> _Exercise details_:
Using the records below, write out again exactly the lines that begin at the line containing "csv file handling." and end at the line containing "from the database.", and no other lines.

Information Block Start

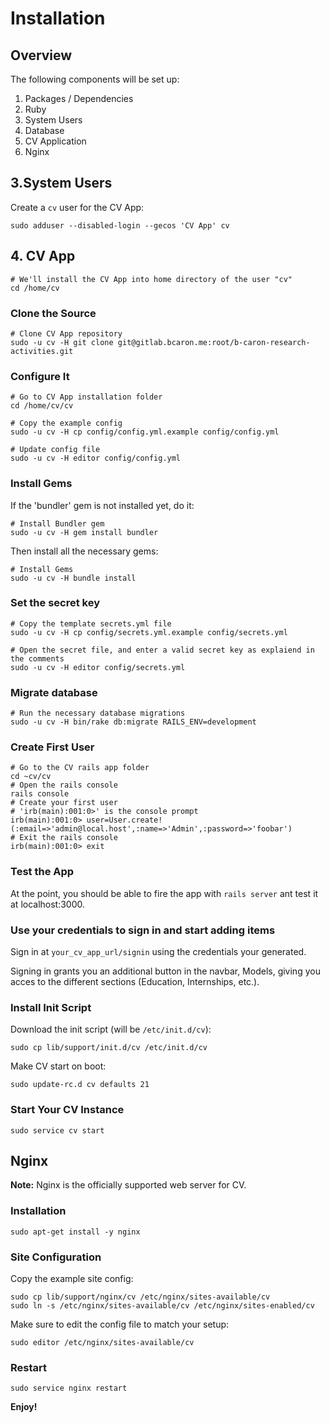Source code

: # Installation

## Overview

The following components will be set up:

1. Packages / Dependencies
1. Ruby
1. System Users
1. Database
1. CV Application
1. Nginx

## 3.System Users

Create a `cv` user for the CV App:

    sudo adduser --disabled-login --gecos 'CV App' cv

## 4. CV App

    # We'll install the CV App into home directory of the user "cv"
    cd /home/cv

### Clone the Source

    # Clone CV App repository
    sudo -u cv -H git clone git@gitlab.bcaron.me:root/b-caron-research-activities.git

### Configure It

    # Go to CV App installation folder
    cd /home/cv/cv

    # Copy the example config
    sudo -u cv -H cp config/config.yml.example config/config.yml

    # Update config file
    sudo -u cv -H editor config/config.yml

### Install Gems

If the 'bundler' gem is not installed yet, do it:

    # Install Bundler gem
    sudo -u cv -H gem install bundler

Then install all the necessary gems:

    # Install Gems
    sudo -u cv -H bundle install

### Set the secret key

    # Copy the template secrets.yml file
    sudo -u cv -H cp config/secrets.yml.example config/secrets.yml

    # Open the secret file, and enter a valid secret key as explaiend in the comments
    sudo -u cv -H editor config/secrets.yml

### Migrate database
    # Run the necessary database migrations
    sudo -u cv -H bin/rake db:migrate RAILS_ENV=development


### Create First User

    # Go to the CV rails app folder
    cd ~cv/cv
    # Open the rails console
    rails console
    # Create your first user
    # 'irb(main):001:0>' is the console prompt
    irb(main):001:0> user=User.create!(:email=>'admin@local.host',:name=>'Admin',:password=>'foobar')
    # Exit the rails console
    irb(main):001:0> exit

### Test the App

At the point, you should be able to fire the app with `rails server`
ant test it at localhost:3000.

### Use your credentials to sign in and start adding items

Sign in at `your_cv_app_url/signin` using the credentials your generated.

Signing in grants you an additional button in the navbar, Models, giving you acces to
the different sections (Education, Internships, etc.).

### Install Init Script

Download the init script (will be `/etc/init.d/cv`):

    sudo cp lib/support/init.d/cv /etc/init.d/cv

Make CV start on boot:

    sudo update-rc.d cv defaults 21

### Start Your CV Instance

    sudo service cv start

## Nginx

**Note:** Nginx is the officially supported web server for CV.

### Installation

    sudo apt-get install -y nginx

### Site Configuration

Copy the example site config:

    sudo cp lib/support/nginx/cv /etc/nginx/sites-available/cv
    sudo ln -s /etc/nginx/sites-available/cv /etc/nginx/sites-enabled/cv

Make sure to edit the config file to match your setup:

    sudo editor /etc/nginx/sites-available/cv

### Restart

    sudo service nginx restart


**Enjoy!**
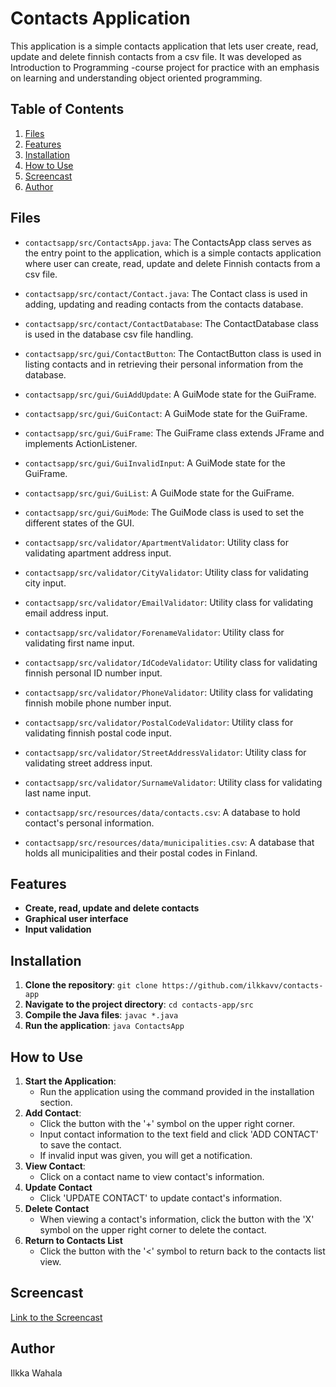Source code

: # Contacts Application

This application is a simple contacts application that lets user create, read, update and delete finnish contacts from a csv file. It was developed as Introduction to Programming -course project for practice with an emphasis on learning and understanding object oriented programming.

## Table of Contents

1. [Files](#files)
2. [Features](#features)
3. [Installation](#installation)
4. [How to Use](#how-to-use)
5. [Screencast](#screencast)
6. [Author](#author)

## Files

* `contactsapp/src/ContactsApp.java`: The ContactsApp class serves as the entry point to the application, which is a simple contacts application where user can create, read, update and delete Finnish contacts from a csv file.
- `contactsapp/src/contact/Contact.java`: The Contact class is used in adding, updating and reading contacts from the contacts database.
+ `contactsapp/src/contact/ContactDatabase`: The ContactDatabase class is used in the database csv file handling.
* `contactsapp/src/gui/ContactButton`: The ContactButton class is used in listing contacts and in retrieving their personal information from the database.
- `contactsapp/src/gui/GuiAddUpdate`: A GuiMode state for the GuiFrame.
+ `contactsapp/src/gui/GuiContact`: A GuiMode state for the GuiFrame.
* `contactsapp/src/gui/GuiFrame`: The GuiFrame class extends JFrame and implements ActionListener.
- `contactsapp/src/gui/GuiInvalidInput`: A GuiMode state for the GuiFrame.
+ `contactsapp/src/gui/GuiList`: A GuiMode state for the GuiFrame.
* `contactsapp/src/gui/GuiMode`: The GuiMode class is used to set the different states of the GUI.
- `contactsapp/src/validator/ApartmentValidator`: Utility class for validating apartment address input.
+ `contactsapp/src/validator/CityValidator`: Utility class for validating city input.
* `contactsapp/src/validator/EmailValidator`: Utility class for validating email address input.
- `contactsapp/src/validator/ForenameValidator`: Utility class for validating first name input.
+ `contactsapp/src/validator/IdCodeValidator`: Utility class for validating finnish personal ID number input.
* `contactsapp/src/validator/PhoneValidator`: Utility class for validating finnish mobile phone number input.
- `contactsapp/src/validator/PostalCodeValidator`: Utility class for validating finnish postal code input.
+ `contactsapp/src/validator/StreetAddressValidator`: Utility class for validating street address input.
* `contactsapp/src/validator/SurnameValidator`: Utility class for validating last name input.
- `contactsapp/src/resources/data/contacts.csv`: A database to hold contact's personal information.
+ `contactsapp/src/resources/data/municipalities.csv`: A database that holds all municipalities and their postal codes in Finland.

## Features

+ **Create, read, update and delete contacts**
+ **Graphical user interface**
+ **Input validation**

## Installation

 1. **Clone the repository**:
`git clone https://github.com/ilkkavv/contacts-app`
 2. **Navigate to the project directory**:
`cd contacts-app/src`
 3. **Compile the Java files**:
`javac *.java`
 4. **Run the application**:
`java ContactsApp`

## How to Use

1.  **Start the Application**:
    -   Run the application using the command provided in the installation section.
2.  **Add Contact**:
    - Click the button with the '+' symbol on the upper right corner.
    - Input contact information to the text field and click 'ADD CONTACT' to save the contact.
    - If invalid input was given, you will get a notification.
3.  **View Contact**:
    -   Click on a contact name to view contact's information.
4. **Update Contact**
    -   Click 'UPDATE CONTACT' to update contact's information.
5. **Delete Contact**
    -   When viewing a contact's information, click the button with the 'X' symbol on the upper right corner to delete the contact.
6. **Return to Contacts List**
    -   Click the button with the '<' symbol to return back to the contacts list view.

## Screencast

[Link to the Screencast](https://youtu.be/gjBwLpvQpkk)

## Author

Ilkka Wahala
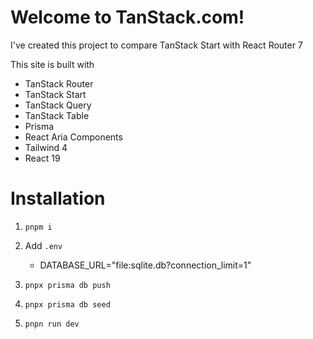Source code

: # Welcome to TanStack.com!

I've created this project to compare TanStack Start with React Router 7

This site is built with

- TanStack Router
- TanStack Start
- TanStack Query
- TanStack Table
- Prisma
- React Aria Components
- Tailwind 4
- React 19

# Installation

1. `pnpm i`

2. Add `.env`

   - DATABASE_URL="file:sqlite.db?connection_limit=1"

3. `pnpx prisma db push`

4. `pnpx prisma db seed`

5. `pnpn run dev`
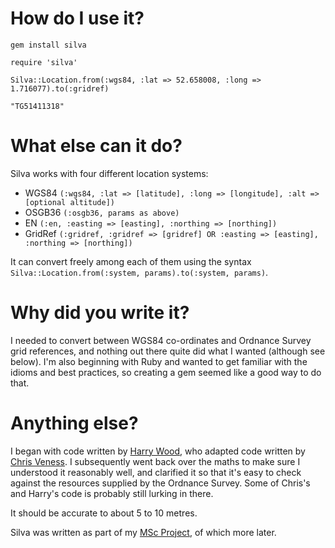
How do I use it?
================

    gem install silva
    
    require 'silva'
    
    Silva::Location.from(:wgs84, :lat => 52.658008, :long => 1.716077).to(:gridref)

    "TG51411318"

What else can it do?
===================
Silva works with four different location systems:

- WGS84 
`(:wgs84, :lat => [latitude], :long => [longitude], :alt => [optional altitude])`
- OSGB36 
`(:osgb36, params as above)`
- EN 
`(:en, :easting => [easting], :northing => [northing])`
- GridRef 
`(:gridref, :gridref => [gridref] OR :easting => [easting], :northing => [northing])`

It can convert freely among each of them using the syntax `Silva::Location.from(:system, params).to(:system, params)`.

Why did you write it?
=====================
I needed to convert between WGS84 co-ordinates and Ordnance Survey grid references, and nothing out there quite did what I wanted (although see below). I'm also beginning with Ruby and wanted to get familiar with the idioms and best practices, so creating a gem seemed like a good way to do that.

Anything else?
=============
I began with code written by [Harry Wood](http://www.harrywood.co.uk/blog/2010/06/29/ruby-code-for-converting-to-uk-ordnance-survey-coordinate-systems-from-wgs84), who adapted code written by [Chris Veness](http://www.movable-type.co.uk/scripts/latlong-convert-coords.html). I subsequently went back over the maths to make sure I understood it reasonably well, and clarified it so that it's easy to check against the resources supplied by the Ordnance Survey. Some of Chris's and Harry's code is probably still lurking in there.

It should be accurate to about 5 to 10 metres.

Silva was written as part of my [MSc Project](http://rdallsgray.github.com/archie-blog), of which more later.
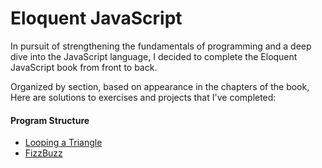 # Eloquent JavaScript

In pursuit of strengthening the fundamentals of programming and a deep dive into the JavaScript language, I decided to complete the Eloquent JavaScript book from front to back.

Organized by section, based on appearance in the chapters of the book, Here are solutions to exercises and projects that I've completed:

#### Program Structure
  - [Looping a Triangle](./program_structure/looping_a_triangle.js)
  - [FizzBuzz](./program_structure/fizzbuzz.js)
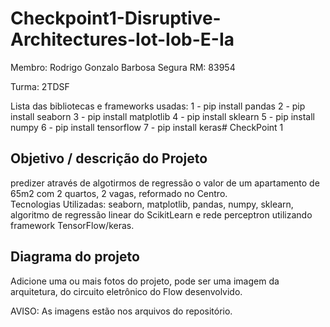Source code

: # Checkpoint1-Disruptive-Architectures-Iot-Iob-E-Ia

Membro: Rodrigo Gonzalo Barbosa Segura
RM: 83954

Turma: 2TDSF

Lista das bibliotecas e frameworks usadas: 
  1 - pip install pandas
  2 - pip install seaborn
  3 - pip install matplotlib
  4 - pip install sklearn
  5 - pip install numpy
  6 - pip install tensorflow
  7 - pip install keras# CheckPoint 1


## Objetivo / descrição do Projeto
predizer através de algotirmos de regressão o valor de um apartamento de 65m2 com 2 quartos, 2 vagas, reformado no Centro.  
Tecnologias Utilizadas: seaborn, matplotlib, pandas, numpy, sklearn, algoritmo de regressão linear do ScikitLearn e rede perceptron utilizando framework TensorFlow/keras.

## Diagrama do projeto

Adicione uma ou mais fotos do projeto, pode ser uma imagem da arquitetura, do circuito eletrônico do Flow desenvolvido. 

AVISO: As imagens estão nos arquivos do repositório.
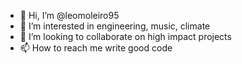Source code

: - 👋 Hi, I’m @leomoleiro95
- 👀 I’m interested in engineering, music, climate
- 💞️ I’m looking to collaborate on high impact projects
- 📫 How to reach me write good code

<!---
leomoleiro95/leomoleiro95 is a ✨ special ✨ repository because its `README.md` (this file) appears on your GitHub profile.
You can click the Preview link to take a look at your changes.
--->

Information Block End

> _Solution to this task_:
+ `contactsapp/src/contact/ContactDatabase`: The ContactDatabase class is used in the database csv file handling.
* `contactsapp/src/gui/ContactButton`: The ContactButton class is used in listing contacts and in retrieving their personal information from the database.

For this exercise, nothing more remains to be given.